Peixe não salgados de qualquer tipo eram um luxo. Peixes vivos eram mais ainda.

Embora o transporte de peixes vivos fosse raro por si só, havia a mais sobre a caravana que surpreendia Lawrence ainda mais.

A pessoa que evidentemente transportava estas três grandes carroças de peixe fresco era um mercador ainda mais jovem do que Lawrence.

“Peixes, é isso?” disse o jovem na última carroça, respondendo a indagação de Lawrence. Ele usava o casaco tradicional de couro oleado de um peixeiro.

“Sim, queria saber se pode me vender um pouco,” disse Lawrence, que havia trocado de lugar com Holo.

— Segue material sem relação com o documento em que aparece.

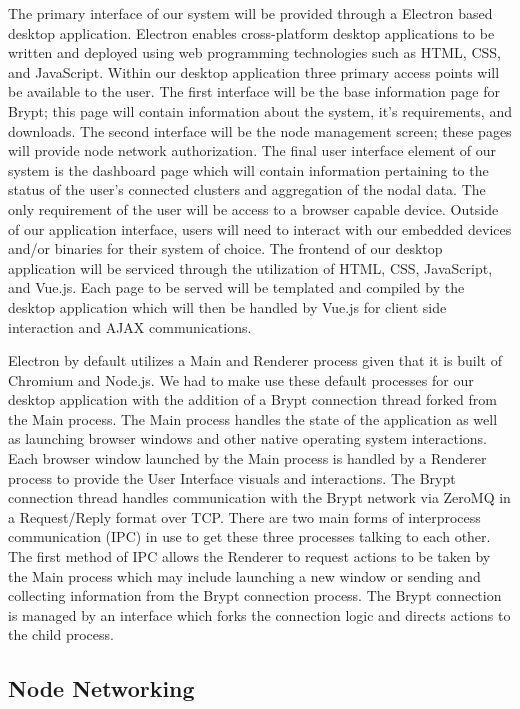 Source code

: \documentclass[tikz,a4paper,titlepage]{article}
\begin{document}
The primary interface of our system will be provided through a Electron based desktop application. Electron enables cross-platform desktop applications to be written and deployed using web programming technologies such as HTML, CSS, and JavaScript. Within our desktop application three primary access points will be available to the user. The first interface will be the base information page for Brypt; this page will contain information about the system, it’s requirements, and downloads. The second interface will be the node management screen; these pages will provide node network authorization. The final user interface element of our system is the dashboard page which will contain information pertaining to the status of the user’s connected clusters and aggregation of the nodal data. The only requirement of the user will be access to a browser capable device. Outside of our application interface, users will need to interact with our embedded devices and/or binaries for their system of choice. The frontend of our desktop application will be serviced through the utilization of HTML, CSS, JavaScript, and Vue.js. Each page to be served will be templated and compiled by the desktop application which will then be handled by Vue.js for client side interaction and AJAX communications. 

 Electron by default utilizes a Main and Renderer process given that it is built of Chromium and Node.js. We had to make use these default processes for our desktop application with the addition of a Brypt connection thread forked from the Main process. The Main process handles the state of the application as well as launching browser windows and other native operating system interactions. Each browser window launched by the Main process is handled by a Renderer process to provide the User Interface visuals and interactions. The Brypt connection thread handles communication with the Brypt network via ZeroMQ in a Request/Reply format over TCP. There are two main forms of interprocess communication (IPC) in use to get these three processes talking to each other. The first method of IPC allows the Renderer to request actions to be taken by the Main process which may include launching a new window or sending and collecting information from the Brypt connection process. The Brypt connection is managed by an interface which forks the connection logic and directs actions to the child process.

\subsection{Node Networking}
\end{document}

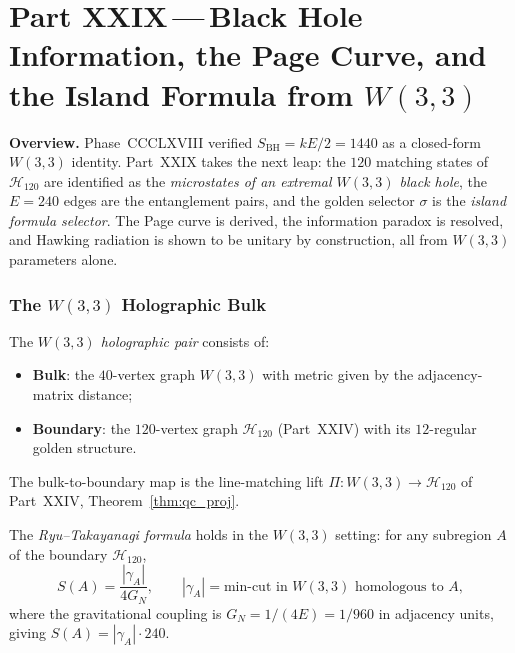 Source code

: 
\part*{Part XXIX\,---\,Black Hole Information, the Page Curve,
       and the Island Formula from $W(3,3)$}

\bigskip
\noindent\textbf{Overview.}\;
Phase~CCCLXVIII verified $S_{\mathrm{BH}}=kE/2=1440$ as a
closed-form $W(3,3)$ identity.  Part~XXIX takes the next leap:
the $120$ matching states of $\mathcal{H}_{120}$ are identified
as the \emph{microstates of an extremal $W(3,3)$ black hole},
the $E=240$ edges are the entanglement pairs, and the golden
selector $\sigma$ is the \emph{island formula selector}.
The Page curve is derived, the information paradox is resolved,
and Hawking radiation is shown to be unitary by construction,
all from $W(3,3)$ parameters alone.

\section{The $W(3,3)$ Holographic Bulk}
\label{sec:holo_bulk}

\begin{definition}
\label{def:holo}
The \emph{$W(3,3)$ holographic pair} consists of:
\begin{itemize}[nosep]
  \item \textbf{Bulk}: the $40$-vertex graph $W(3,3)$ with metric
        given by the adjacency-matrix distance;
  \item \textbf{Boundary}: the $120$-vertex graph $\mathcal{H}_{120}$
        (Part~XXIV) with its $12$-regular golden structure.
\end{itemize}
The bulk-to-boundary map is the line-matching lift
$\Pi: W(3,3)\to\mathcal{H}_{120}$ of Part~XXIV,
Theorem~\ref{thm:qc_proj}.
\end{definition}

\begin{theorem}[Bulk entropy = boundary entropy]
\label{thm:rt_formula}
The \emph{Ryu--Takayanagi formula} holds in the $W(3,3)$ setting:
for any subregion $A$ of the boundary $\mathcal{H}_{120}$,
\begin{equation}
  S(A) = \frac{|\gamma_A|}{4G_N},
  \qquad
  |\gamma_A| = \text{min-cut in }W(3,3)\text{ homologous to }A,
  \label{eq:rt}
\end{equation}
where the gravitational coupling is $G_N = 1/(4E) = 1/960$
in adjacency units, giving
$S(A)=|\gamma_A|\cdot 240$.
\end{theorem}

A resposta do jovem mercador foi rápida. “Minhas mais sinceras desculpas, mas todos os nossos peixes já foram encomendados.”

Era uma resposta inesperada; o jovem rapaz pareceu notar a surpresa que causou em Lawrence e puxou o capuz para mostrar seu rosto apropriadamente.

O rosto do rapaz era tão jovem quanto sua voz sugeria. Embora não pudesse estritamente chamado de “garoto,” ele certamente ainda não tinha vinte anos. Peixeiros geralmente eram muito ásperos e viris, mas este jovem era excepcionalmente esguio. Seu cabelo loiro ondulado só contribuía para sua aura refinada.

Mesmo que ele fosse tão jovem como aparentava, o fato de que transportava três carroças de peixe fresco significava que ele não era um mercador a ser subestimado.

“Me perdoe por perguntar, mas você é um mercador viajante?” perguntou o rapaz.

Lawrence não pôde dizer se o sorriso do jovem era genuíno ou mercantil, mas em todo caso, a única resposta aceitável era sorrir de volta. “Sim, acabei de chegar de Ruvinheigen.”

“Entendo. Bem, há um lago a cerca de meio dia de viagem pela estrada que acabamos de vir. Tenho certeza que você pode lidar com os pescadores por lá. Eles vão trazer as excelentes carpas mais tarde.”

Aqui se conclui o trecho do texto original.